JAWORNIK POLSKI: Niczego niespodziewający się 60-letni mężczyzna został zaatakowany przed jednym ze sklepów, do którego wczesnym rankiem przywiózł pieczywo. Sprawca nie miał żadnej litości. Kijem bejsbolowym bił poszkodowanego nawet wtedy, gdy ten osunął się na ziemię. Zadawał ciosy w głowę i inne części ciała. Gdy uznał, że wystarczy, przeszukał kieszenie swojej ofiary, a następnie wsiadł do auta, którym przyjechał 60-latek. Pokrzywdzony w bardzo ciężkim stanie trafił do szpitala. Bezwzględnego napastnika zatrzymano dopiero w okolicach Zgorzelca. Grozi mu teraz kara dożywotniego pozbawienia wolności.

 

Wszystko wydarzyło się w poniedziałek, 19 października, ok. godz. 3. nad ranem. 60-letni dostawca pieczywa przywiózł towar do sklepu w Jaworniku Polskim. Tam został brutalnie zaatakowany i w ciężkim stanie trafił do szpitala. Okazało się, że wszystko nagrały kamery monitoringu znajdujące się na budynku sklepu. Zamaskowany napastnik po pobiciu odjechał samochodem poszkodowanego w nieznanym kierunku. Policjanci niezwłocznie przekazali numery rejestracyjne skradzionego pojazdu wszystkim patrolom, także w jednostkach ościennych. Szeroko zakrojone działania na skalę ogólnokrajową doprowadziły do zatrzymania mężczyzny jeszcze tego samego dnia.

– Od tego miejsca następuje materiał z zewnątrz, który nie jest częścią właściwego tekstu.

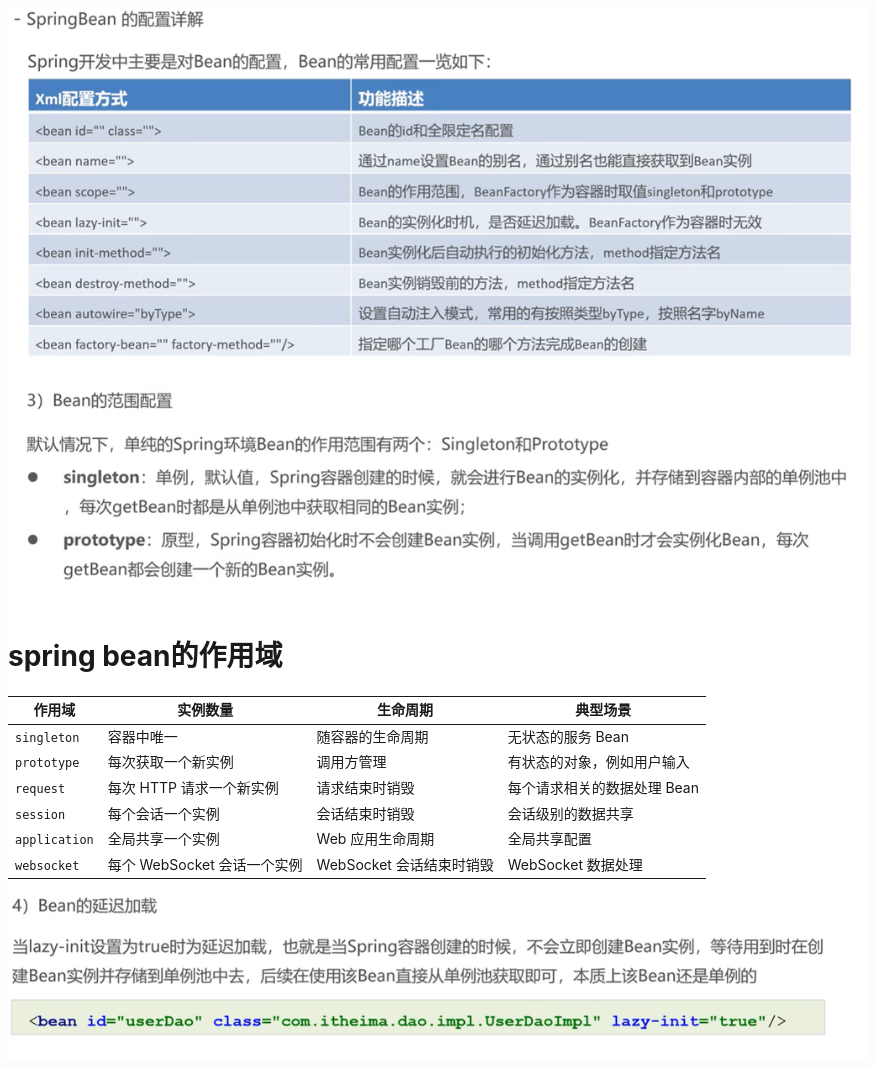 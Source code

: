 ![image-20241107211308236](spring框架.assets/image-20241107211308236.png)

![image-20241107212822246](spring框架.assets/image-20241107212822246.png)

# spring bean的作用域

| **作用域**    | **实例数量**                | **生命周期**             | **典型场景**                |
| ------------- | --------------------------- | ------------------------ | --------------------------- |
| `singleton`   | 容器中唯一                  | 随容器的生命周期         | 无状态的服务 Bean           |
| `prototype`   | 每次获取一个新实例          | 调用方管理               | 有状态的对象，例如用户输入  |
| `request`     | 每次 HTTP 请求一个新实例    | 请求结束时销毁           | 每个请求相关的数据处理 Bean |
| `session`     | 每个会话一个实例            | 会话结束时销毁           | 会话级别的数据共享          |
| `application` | 全局共享一个实例            | Web 应用生命周期         | 全局共享配置                |
| `websocket`   | 每个 WebSocket 会话一个实例 | WebSocket 会话结束时销毁 | WebSocket 数据处理          |

![image-20241107213611971](spring框架.assets/image-20241107213611971.png)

To przed tym sklepem w Jaworniku Polskim rozegrały się dramatyczne sceny./fot. MS

Zatrzymany w Zgorzelcu

Funkcjonariusze z Komendy Powiatowej Policji w Zgorzelcu namierzyli skradzionego volkswagena i zatrzymali kierującego nim mężczyznę. W samochodzie znaleźli też kij bejsbolowy, którym 29-letni Adam S. zadawał ciosy swojej ofierze. Napastnika niezwłocznie przekonwojowano do przeworskiej komendy. W środę, 21 października, został on doprowadzony do Prokuratury Rejonowej w Przeworsku, gdzie usłyszał zarzut usiłowania zabójstwa oraz rozboju z użyciem niebezpiecznego narzędzia. Obecnie przebywa w areszcie. O jego dalszym losie zadecyduje sąd, ale za popełnione czyny grozi mu nawet dożywocie. Zarówno podczas zatrzymania, jak i doprowadzania do prokuratury 29-letni mieszkaniec Jawornika Polskiego zachowywał się agresywnie. Na razie nie wiadomo, dlaczego to zrobił. Nie przyznaje się do winy. Można jedynie przypuszczać, że po ataku chciał uciec za zachodnią granicę, co mu się nie udało.

 

Mieszkańcy są w szoku

Ten kierowca rozwoził pieczywo z piekarni w Dynowie. Jesteśmy w szoku, że został tak dotkliwie pobity. To podłe. Brak słów. Straszna rzecz się stała. Okazało się, że zrobił to miejscowy, stąd. Teraz to nawet nie wiadomo, koło kogo się mieszka. Takie czasy nastały. Jak można w ten sposób potraktować drugiego człowieka – zastanawia się jeden z klientów sklepu, który chciał pozostać anonimowy.